# Changes not saving



## wh33ls (Sep 26, 2011)

First things first, I have a rooted VZW Moto X.

I wanted to try and see if I could install the themeable 4.2.2 MMS apk. I renamed the stock to MMS.bak and placed the new .apk in /system/app via Root Explorer. When I rebooted, Messaging would force close. I went back into /system/app and deleted the newer .apk and renamed MMS.bak to MMS.apk. I also downloaded an app to let me reboot instead of powering on and off.

That night I turned the phone off to charge before going to bed. In the morning, I went to open Messaging and it force closed. I tried clearing data to no avail. I went back into /system/app and saw that the newer MMS.apk was there again along with the MMS.bak. Additionally, the rebooter app I had downloaded was gone as well. I changed the name again and reinstalled the app. But every time i power off/reboot this happens. Any suggestions on what is going on here?


----------



## iamtyy (Jun 6, 2011)

Sounds like write protection is on. Are you rebooting into recovery?

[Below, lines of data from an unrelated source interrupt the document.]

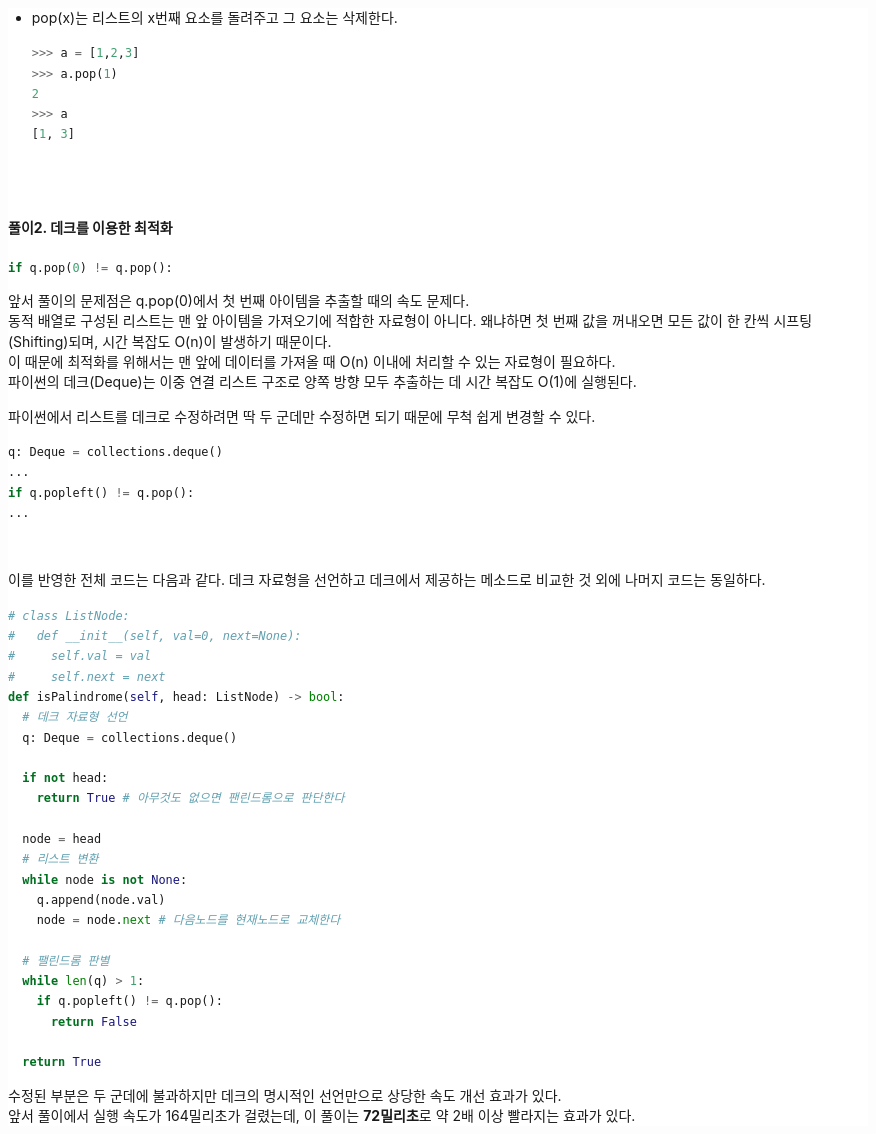   + pop(x)는 리스트의 x번째 요소를 돌려주고 그 요소는 삭제한다.
    ```python
    >>> a = [1,2,3]
    >>> a.pop(1)
    2
    >>> a
    [1, 3]
    ```
<br><br>

#### 풀이2. 데크를 이용한 최적화
```python
if q.pop(0) != q.pop():
```
앞서 풀이의 문제점은 q.pop(0)에서 첫 번째 아이템을 추출할 때의 속도 문제다.<br>
동적 배열로 구성된 리스트는 맨 앞 아이템을 가져오기에 적합한 자료형이 아니다. 왜냐하면 첫 번째 값을 꺼내오면 모든 값이 한 칸씩 시프팅(Shifting)되며, 시간 복잡도 O(n)이 발생하기 때문이다.<br>
이 때문에 최적화를 위해서는 맨 앞에 데이터를 가져올 때 O(n) 이내에 처리할 수 있는 자료형이 필요하다.<br>
파이썬의 데크(Deque)는 이중 연결 리스트 구조로 양쪽 방향 모두 추출하는 데 시간 복잡도 O(1)에 실행된다.

파이썬에서 리스트를 데크로 수정하려면 딱 두 군데만 수정하면 되기 때문에 무척 쉽게 변경할 수 있다.
```python
q: Deque = collections.deque()
...
if q.popleft() != q.pop():
...
```
<br>

이를 반영한 전체 코드는 다음과 같다. 데크 자료형을 선언하고 데크에서 제공하는 메소드로 비교한 것 외에 나머지 코드는 동일하다.
```python
# class ListNode:
#   def __init__(self, val=0, next=None):
#     self.val = val
#     self.next = next
def isPalindrome(self, head: ListNode) -> bool:
  # 데크 자료형 선언
  q: Deque = collections.deque()
  
  if not head:
    return True # 아무것도 없으면 팬린드롬으로 판단한다
    
  node = head
  # 리스트 변환
  while node is not None:
    q.append(node.val)
    node = node.next # 다음노드를 현재노드로 교체한다
    
  # 팰린드롬 판별
  while len(q) > 1:
    if q.popleft() != q.pop():
      return False
      
  return True
```
수정된 부분은 두 군데에 불과하지만 데크의 명시적인 선언만으로 상당한 속도 개선 효과가 있다.<br>
앞서 풀이에서 실행 속도가 164밀리초가 걸렸는데, 이 풀이는 **72밀리초**로 약 2배 이상 빨라지는 효과가 있다.
<br>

Sent from my XT1060 using Tapatalk


----------



## wh33ls (Sep 26, 2011)

no, it's just a standard reboot or power on/off when this occurs


----------



## mentose457 (Aug 26, 2011)

wh33ls said:


> no, it's just a standard reboot or power on/off when this occurs


*sigh* You didnt read the OP of the root exploit did you? RIF.


----------



## wh33ls (Sep 26, 2011)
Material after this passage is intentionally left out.